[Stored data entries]

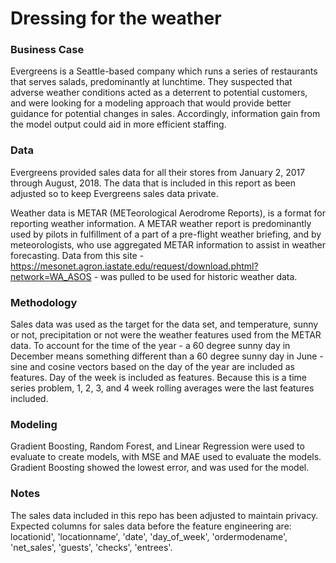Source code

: # Dressing for the weather

### Business Case

Evergreens is a Seattle-based company which runs a series of restaurants that serves salads, predominantly at lunchtime. They suspected that adverse weather conditions acted as a deterrent to potential customers, and were looking for a modeling approach that would provide better guidance for potential changes in sales. Accordingly, information gain from the model output could aid in more efficient staffing.


### Data

Evergreens provided sales data for all their stores from January 2, 2017 through August, 2018. The data that is included in this report as been adjusted so to keep Evergreens sales data private.

Weather data is METAR (METeorological Aerodrome Reports), is a format for reporting weather information. A METAR weather report is predominantly used by pilots in fulfillment of a part of a pre-flight weather briefing, and by meteorologists, who use aggregated METAR information to assist in weather forecasting. Data from this site - https://mesonet.agron.iastate.edu/request/download.phtml?network=WA_ASOS - was pulled to be used for historic weather data.


### Methodology

Sales data was used as the target for the data set, and temperature, sunny or not, precipitation or not were the weather features used from the METAR data. To account for the time of the year - a 60 degree sunny day in December means something different than a 60 degree sunny day in June - sine and cosine vectors based on the day of the year are included as features. Day of the week is included as features. Because this is a time series problem, 1, 2, 3, and 4 week rolling averages were the last features included.


### Modeling

Gradient Boosting, Random Forest, and Linear Regression were used to evaluate to create models, with MSE and MAE used to evaluate the models. Gradient Boosting showed the lowest error, and was used for the model.


### Notes 

The sales data included in this repo has been adjusted to maintain privacy. Expected columns for sales data before the feature engineering are: locationid', 'locationname', 'date', 'day_of_week', 'ordermodename', 'net_sales', 'guests', 'checks', 'entrees'.
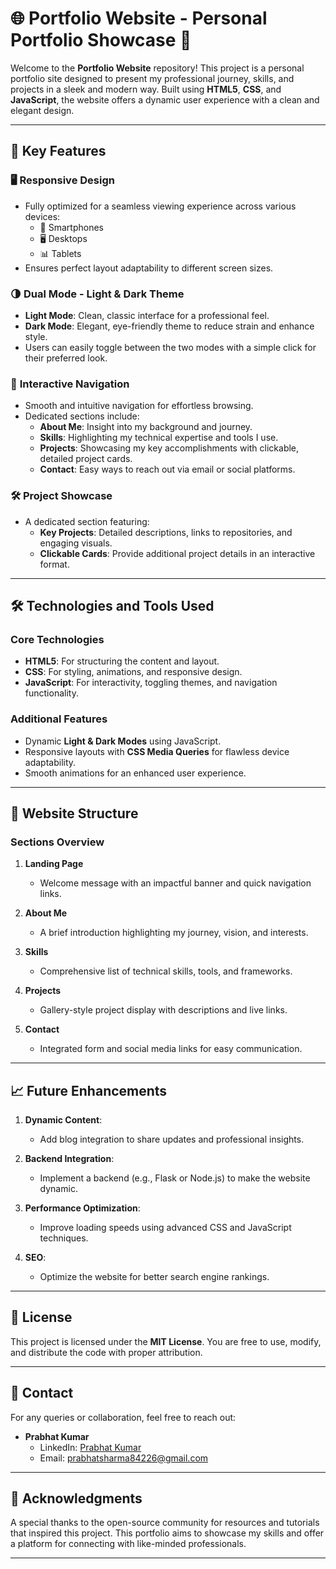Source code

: # 🌐 **Portfolio Website - Personal Portfolio Showcase** 💼  

Welcome to the **Portfolio Website** repository! This project is a personal portfolio site designed to present my professional journey, skills, and projects in a sleek and modern way. Built using **HTML5**, **CSS**, and **JavaScript**, the website offers a dynamic user experience with a clean and elegant design.  

---

## 🌟 **Key Features**  

### 🖥️ **Responsive Design**  
- Fully optimized for a seamless viewing experience across various devices:  
  - 📱 Smartphones  
  - 🖥️ Desktops  
  - 📊 Tablets  
- Ensures perfect layout adaptability to different screen sizes.  

### 🌗 **Dual Mode - Light & Dark Theme**  
- **Light Mode**: Clean, classic interface for a professional feel.  
- **Dark Mode**: Elegant, eye-friendly theme to reduce strain and enhance style.  
- Users can easily toggle between the two modes with a simple click for their preferred look.  

### 🔗 **Interactive Navigation**  
- Smooth and intuitive navigation for effortless browsing.  
- Dedicated sections include:  
  - **About Me**: Insight into my background and journey.  
  - **Skills**: Highlighting my technical expertise and tools I use.  
  - **Projects**: Showcasing my key accomplishments with clickable, detailed project cards.  
  - **Contact**: Easy ways to reach out via email or social platforms.  

### 🛠️ **Project Showcase**  
- A dedicated section featuring:  
  - **Key Projects**: Detailed descriptions, links to repositories, and engaging visuals.  
  - **Clickable Cards**: Provide additional project details in an interactive format.  

---

## 🛠️ **Technologies and Tools Used**  

### **Core Technologies**  
- **HTML5**: For structuring the content and layout.  
- **CSS**: For styling, animations, and responsive design.  
- **JavaScript**: For interactivity, toggling themes, and navigation functionality.  

### **Additional Features**  
- Dynamic **Light & Dark Modes** using JavaScript.  
- Responsive layouts with **CSS Media Queries** for flawless device adaptability.  
- Smooth animations for an enhanced user experience.  

---

## 📂 **Website Structure**  

### **Sections Overview**  
1. **Landing Page**  
   - Welcome message with an impactful banner and quick navigation links.  

2. **About Me**  
   - A brief introduction highlighting my journey, vision, and interests.  

3. **Skills**  
   - Comprehensive list of technical skills, tools, and frameworks.  

4. **Projects**  
   - Gallery-style project display with descriptions and live links.  

5. **Contact**  
   - Integrated form and social media links for easy communication.  

---

## 📈 **Future Enhancements**  

1. **Dynamic Content**:  
   - Add blog integration to share updates and professional insights.  

2. **Backend Integration**:  
   - Implement a backend (e.g., Flask or Node.js) to make the website dynamic.  

3. **Performance Optimization**:  
   - Improve loading speeds using advanced CSS and JavaScript techniques.  

4. **SEO**:  
   - Optimize the website for better search engine rankings.  

---

## 📜 **License**  

This project is licensed under the **MIT License**. You are free to use, modify, and distribute the code with proper attribution.  

---

## 📨 **Contact**  

For any queries or collaboration, feel free to reach out:  
- **Prabhat Kumar**  
  - LinkedIn: [Prabhat Kumar](https://www.linkedin.com/in/prabhat-kumar-1260a5259)  
  - Email: [prabhatsharma84226@gmail.com](mailto:prabhatsharma84226@gmail.com)  

---

## 🌟 **Acknowledgments**  

A special thanks to the open-source community for resources and tutorials that inspired this project. This portfolio aims to showcase my skills and offer a platform for connecting with like-minded professionals.  

---  
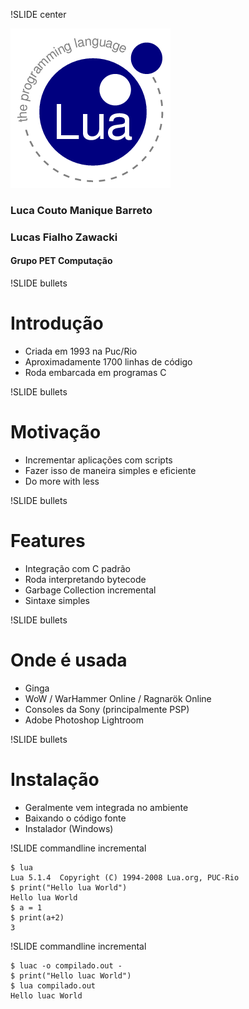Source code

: !SLIDE center

![](lua.png)

### Luca Couto Manique Barreto
### Lucas Fialho Zawacki
#### Grupo PET Computação

!SLIDE bullets 

# Introdução #

* Criada em 1993 na Puc/Rio
* Aproximadamente 1700 linhas de código
* Roda embarcada em programas C

!SLIDE bullets 

# Motivação

* Incrementar aplicações com scripts
* Fazer isso de maneira simples e eficiente
* Do more with less

!SLIDE bullets 

# Features

* Integração com C padrão
* Roda interpretando bytecode
* Garbage Collection incremental
* Sintaxe simples

!SLIDE bullets 

# Onde é usada

* Ginga
* WoW / WarHammer Online / Ragnarök Online
* Consoles da Sony (principalmente PSP)
* Adobe Photoshop Lightroom

!SLIDE bullets 

# Instalação

* Geralmente vem integrada no ambiente
* Baixando o código fonte
* Instalador (Windows)

!SLIDE commandline incremental 

    $ lua
    Lua 5.1.4  Copyright (C) 1994-2008 Lua.org, PUC-Rio
    $ print("Hello lua World")
    Hello lua World
    $ a = 1
    $ print(a+2)
    3

!SLIDE commandline incremental 

    $ luac -o compilado.out -
    $ print("Hello luac World") 
    $ lua compilado.out 
    Hello luac World


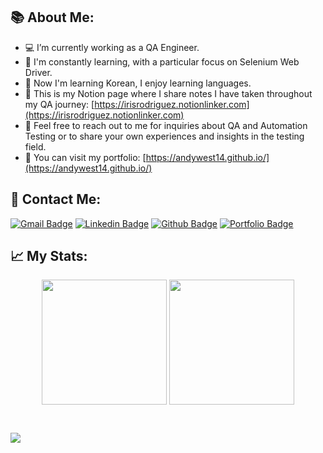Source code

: ## 📚 About Me:
- 💻 I’m currently working as a QA Engineer.
- 📖 I'm constantly learning, with a particular focus on Selenium Web Driver.
- 📓 Now I'm learning Korean, I enjoy learning languages.
- 📒 This is my Notion page where I share notes I have taken throughout my QA journey: [https://irisrodriguez.notionlinker.com](https://irisrodriguez.notionlinker.com)
- 💬 Feel free to reach out to me for inquiries about QA and Automation Testing or to share your own experiences and insights in the testing field.
- 👀 You can visit my portfolio: [https://andywest14.github.io/](https://andywest14.github.io/)
  

## 📩 Contact Me:

[![Gmail Badge](https://img.shields.io/badge/-Gmail-c14438?style=social&logo=Gmail&link=mailto:irisrubiroa@gmail.com&color=white)](mailto:irisrubiroa@gmail.com)
[![Linkedin Badge](https://img.shields.io/badge/LinkedIn_-%230A66C2?style=social&logo=LinkedIn&link=https%3A%2F%2Fwww.linkedin.com%2Fin%2FirisrodriguezA%2F)](https://www.linkedin.com/in/irisrodriguezA/) 
[![Github Badge](https://img.shields.io/badge/Github_-grey?style=social&logo=github&link=https%3A%2F%2Fgithub.com%2FAndyWest14)](https://github.com/AndyWest14) 
[![Portfolio Badge](https://img.shields.io/badge/Portfolio_-Black?style=social&logo=protondrive&logoColor=%23212121&color=%23212121&link=https%3A%2F%2Fandywest14.github.io%2F)](https://andywest14.github.io/)


## 📈 My Stats:
<p align="center">
<a href="https://github.com/AndyWest14">
  <img  height=200 align="center" src="https://github-readme-stats.vercel.app/api?username=AndyWest14&count_private=true&show_icons=true&theme=tokyonight" /></a>
<a href="[https://github.com/AndyWest14/](https://github.com/AndyWest14)">
  <img  height=200 align="center" src="https://github-readme-stats.vercel.app/api/top-langs/?username=AndyWest14&layout=compact&theme=tokyonight&card_width=320" /></a>
<p>&nbsp;</p>

 <a href="https://github.com/AndyWest14"> <img src="https://komarev.com/ghpvc/?username=AndyWest14&label=Profile+Views&color=grey&style=for-the-badge" /></a>
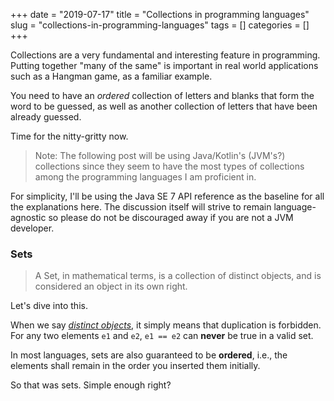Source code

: +++
date = "2019-07-17"
title = "Collections in programming languages"
slug = "collections-in-programming-languages"
tags = []
categories = []
+++

Collections are a very fundamental and interesting feature in programming. Putting together "many of the same" is important in real world applications such as a Hangman game, as a familiar example.

You need to have an *ordered* collection of letters and blanks that form the word to be guessed, as well as another collection of letters that have been already guessed.

Time for the nitty-gritty now.

> Note: The following post will be using Java/Kotlin's (JVM's?) collections since they seem to have the most types of collections among the programming languages I am proficient in.


For simplicity, I'll be using the Java SE 7 API reference as the baseline for all the explanations here. The discussion itself will strive to remain language-agnostic so please do not be discouraged away if you are not a JVM developer.

### Sets

> A Set, in mathematical terms, is a collection of distinct objects, and is considered an object in its own right.

Let's dive into this.

When we say <span style="text-decoration:underline">_distinct objects_</span>, it simply means that duplication is forbidden. For any two elements `e1` and `e2`, `e1 == e2` can **never** be true in a valid set.

In most languages, sets are also guaranteed to be **ordered**, i.e., the elements shall remain in the order you inserted them initially.


So that was sets. Simple enough right?
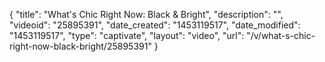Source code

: {
    "title": "What's Chic Right Now: Black & Bright",
    "description": "",
    "videoid": "25895391",
    "date_created": "1453119517",
    "date_modified": "1453119517",
    "type": "captivate",
    "layout": "video",
    "url": "\/v\/what-s-chic-right-now-black-bright\/25895391"
}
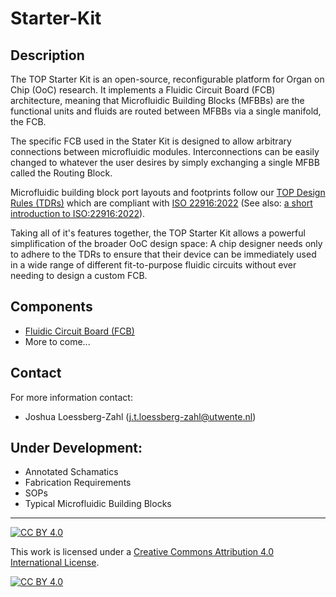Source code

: # Starter-Kit

## Description
The TOP Starter Kit is an open-source, reconfigurable platform for Organ on Chip (OoC) research. It implements a Fluidic Circuit Board (FCB) architecture, meaning that Microfluidic Building Blocks (MFBBs) are the functional units and fluids are routed between MFBBs via a single manifold, the FCB.

The specific FCB used in the Stater Kit is designed to allow arbitrary connections between microfluidic modules. Interconnections can be easily changed to whatever the user desires by simply exchanging a single MFBB called the Routing Block. 

Microfluidic building block port layouts and footprints follow our [TOP Design Rules (TDRs)](https://data.4tu.nl/datasets/2558bd4c-d7ad-4e17-bc54-8c335b4c1c01) which are compliant with [ISO 22916:2022](https://www.iso.org/standard/74157.html) (See also: [a short introduction to ISO:22916:2022](https://data.4tu.nl/datasets/871d6c3a-cf1a-44f9-865a-6da842bd2f27/2)).

Taking all of it's features together, the TOP Starter Kit allows a powerful simplification of the broader OoC design space: A chip designer needs only to adhere to the TDRs to ensure that their device can be immediately used in a wide range of different fit-to-purpose fluidic circuits without ever needing to design a custom FCB.

## Components
- [Fluidic Circuit Board (FCB)](https://github.com/TOP-OoC/Starter-Kit/blob/main/FCB/)
- More to come...

## Contact
For more information contact:
- Joshua Loessberg-Zahl (j.t.loessberg-zahl@utwente.nl)

## Under Development:
- Annotated Schamatics
- Fabrication Requirements
- SOPs
- Typical Microfluidic Building Blocks

___

[![CC BY 4.0][cc-by-shield]][cc-by]

This work is licensed under a
[Creative Commons Attribution 4.0 International License][cc-by].

[![CC BY 4.0][cc-by-image]][cc-by]

[cc-by]: http://creativecommons.org/licenses/by/4.0/
[cc-by-image]: https://i.creativecommons.org/l/by/4.0/88x31.png
[cc-by-shield]: https://img.shields.io/badge/License-CC%20BY%204.0-lightgrey.svg
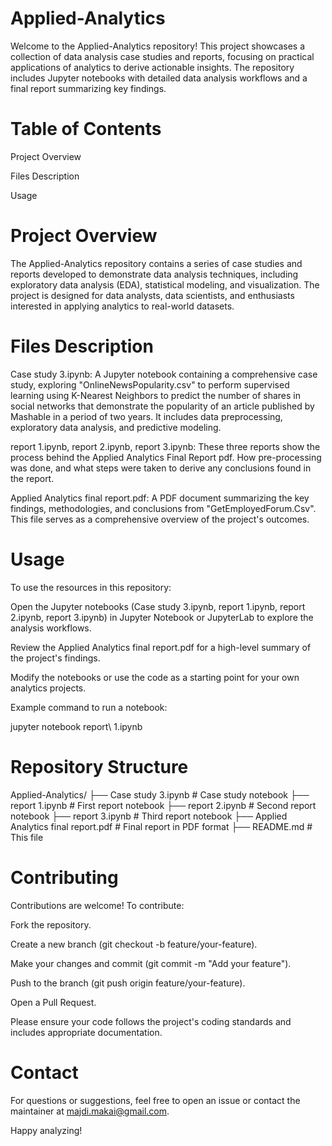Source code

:# Applied-Analytics

Welcome to the Applied-Analytics repository! This project showcases a collection of data analysis case studies and reports, focusing on practical applications of analytics to derive actionable insights. The repository includes Jupyter notebooks with detailed data analysis workflows and a final report summarizing key findings.

# Table of Contents
Project Overview

Files Description

Usage

# Project Overview

The Applied-Analytics repository contains a series of case studies and reports developed to demonstrate data analysis techniques, including exploratory data analysis (EDA), statistical modeling, and visualization. The project is designed for data analysts, data scientists, and enthusiasts interested in applying analytics to real-world datasets.

# Files Description

Case study 3.ipynb: A Jupyter notebook containing a comprehensive case study, exploring "OnlineNewsPopularity.csv" to perform supervised learning using K-Nearest Neighbors to predict the number of shares in social networks that demonstrate the popularity of an article published by Mashable in a period of two years. It includes data preprocessing, exploratory data analysis, and predictive modeling.

report 1.ipynb, report 2.ipynb, report 3.ipynb: These three reports show the process behind the Applied Analytics Final Report pdf. How pre-processing was done, and what steps were taken to derive any conclusions found in the report. 

Applied Analytics final report.pdf: A PDF document summarizing the key findings, methodologies, and conclusions from "GetEmployedForum.Csv". This file serves as a comprehensive overview of the project's outcomes.

# Usage

To use the resources in this repository:

Open the Jupyter notebooks (Case study 3.ipynb, report 1.ipynb, report 2.ipynb, report 3.ipynb) in Jupyter Notebook or JupyterLab to explore the analysis workflows.

Review the Applied Analytics final report.pdf for a high-level summary of the project's findings.

Modify the notebooks or use the code as a starting point for your own analytics projects.

Example command to run a notebook:

jupyter notebook report\ 1.ipynb

# Repository Structure

Applied-Analytics/
├── Case study 3.ipynb            # Case study notebook
├── report 1.ipynb                # First report notebook
├── report 2.ipynb                # Second report notebook
├── report 3.ipynb                # Third report notebook
├── Applied Analytics final report.pdf  # Final report in PDF format
├── README.md                     # This file

# Contributing

Contributions are welcome! To contribute:

Fork the repository.

Create a new branch (git checkout -b feature/your-feature).

Make your changes and commit (git commit -m "Add your feature").

Push to the branch (git push origin feature/your-feature).

Open a Pull Request.

Please ensure your code follows the project's coding standards and includes appropriate documentation.

# Contact

For questions or suggestions, feel free to open an issue or contact the maintainer at majdi.makai@gmail.com.

Happy analyzing!

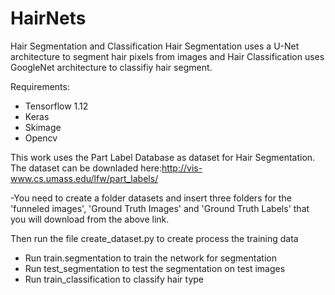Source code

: # HairNets
Hair Segmentation and Classification 
Hair Segmentation uses a U-Net architecture to segment hair pixels from images and Hair Classification uses GoogleNet architecture to classifiy hair segment.

Requirements:
- Tensorflow 1.12
- Keras
- Skimage
- Opencv

This work uses the Part Label Database as dataset for Hair Segmentation. The dataset can be downladed here:http://vis-www.cs.umass.edu/lfw/part_labels/

-You need to create a folder datasets and insert three folders for the 'funneled images', 'Ground Truth Images' and 'Ground  Truth Labels' that you will download from the above link. 

Then run the file create_dataset.py to create process the training data 

- Run train.segmentation to train the network for segmentation
- Run test_segmentation to test the segmentation on test images
- Run train_classification to classify hair type
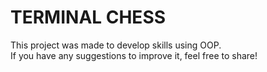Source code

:# TERMINAL CHESS

This project was made to develop skills using OOP.  
If you have any suggestions to improve it, feel free to share!
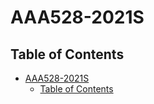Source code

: # AAA528-2021S

## Table of Contents

- [AAA528-2021S](#aaa528-2021s)
  - [Table of Contents](#table-of-contents)
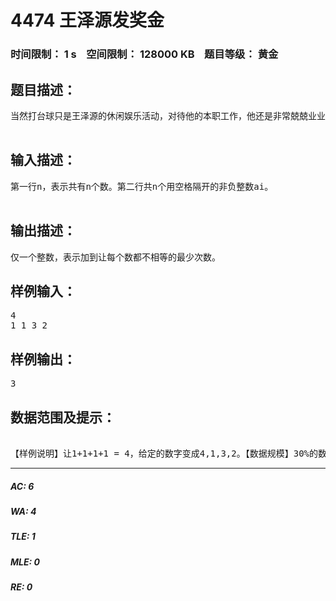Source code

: # 4474 王泽源发奖金   
### 时间限制： 1 s&nbsp;&nbsp;&nbsp;&nbsp;空间限制： 128000 KB&nbsp;&nbsp;&nbsp;&nbsp;题目等级： 黄金  
## 题目描述：  

<pre>
当然打台球只是王泽源的休闲娱乐活动，对待他的本职工作，他还是非常兢兢业业的。但是王泽源的老板是个张扒皮，每次都想克扣王泽源的工资和奖金，甚至制定出非常奇葩的规则。又到了每年发年终奖的时候了，今年张老板的规则是这样的：给你n个数，每次你可以对任意一个数加1，直到所有的数都不相等为止，每加一次都要花费一定数额的费用。为了王泽源的幸福生活，聪明的你可否帮助王泽源，让他尽量少扣钱。  

</pre>
  
  
## 输入描述：  

<pre>
第一行n，表示共有n个数。第二行共n个用空格隔开的非负整数ai。  

</pre>
  
  
## 输出描述：  

<pre>
仅一个整数，表示加到让每个数都不相等的最少次数。
</pre>
  
  
## 样例输入：  

<pre>
4
1 1 3 2
</pre>
  
  
## 样例输出：  

<pre>
3
</pre>
  
  
## 数据范围及提示：  

<pre>
  
【样例说明】让1+1+1+1 = 4，给定的数字变成4,1,3,2。【数据规模】30%的数据，1<=n<=1060%的数据，1<=n<=100080%的数据，1<=n<=30000，ai<=1000，100%的数据，1<=n<100000， ai<=1000000。
</pre>
  
  
***  

##### AC: 6  
##### WA: 4  
##### TLE: 1  
##### MLE: 0  
##### RE: 0  
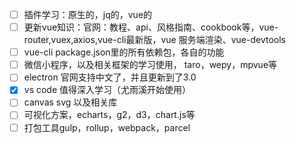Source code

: - [ ] 插件学习：原生的，jq的，vue的
- [ ] 更新vue知识：官网：教程、api、风格指南、cookbook等，vue-router,vuex,axios,vue-cli最新版，vue 服务端渲染、vue-devtools
- [ ] vue-cli package.json里的所有依赖包，各自的功能
- [ ] 微信小程序，以及相关框架的学习使用， taro，wepy，mpvue等
- [ ] electron 官网支持中文了，并且更新到了3.0
- [x] vs code 值得深入学习（尤雨溪开始使用）
- [ ] canvas svg 以及相关库
- [ ] 可视化方案，echarts，g2，d3，chart.js等
- [ ] 打包工具gulp，rollup，webpack，parcel
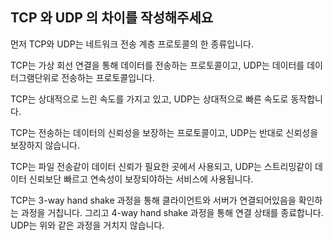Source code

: ## TCP 와 UDP 의 차이를 작성해주세요
먼저 TCP와 UDP는 네트워크 전송 계층 프로토콜의 한 종류입니다.

TCP는 가상 회선 연결을 통해 데이터를 전송하는 프로토콜이고, UDP는 데이터를 데이터그램단위로 전송하는 프로토콜입니다.

TCP는 상대적으로 느린 속도를 가지고 있고, UDP는 상대적으로 빠른 속도로 동작합니다.

TCP는 전송하는 데이터의 신뢰성을 보장하는 프로토콜이고, UDP는 반대로 신뢰성을 보장하지 않습니다.

TCP는 파일 전송같이 데이터 신뢰가 필요한 곳에서 사용되고, UDP는 스트리밍같이 데이터 신뢰보단 빠르고 연속성이 보장되야하는 서비스에 사용됩니다.

TCP는 3-way hand shake 과정을 통해 클라이언트와 서버가 연결되어있음을 확인하는 과정을 거칩니다. 그리고 4-way hand shake 과정을 통해 연결 상태를 종료합니다.
UDP는 위와 같은 과정을 거치지 않습니다.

To do:
Please transcribe, word for word, every line from the first line of the records above through the line containing "Evergreens provided sales", and leave out any pictures.

Response to this task:
Source code

: # Dressing for the weather

### Business Case

Evergreens is a Seattle-based company which runs a series of restaurants that serves salads, predominantly at lunchtime. They suspected that adverse weather conditions acted as a deterrent to potential customers, and were looking for a modeling approach that would provide better guidance for potential changes in sales. Accordingly, information gain from the model output could aid in more efficient staffing.


### Data

Evergreens provided sales data for all their stores from January 2, 2017 through August, 2018. The data that is included in this report as been adjusted so to keep Evergreens sales data private.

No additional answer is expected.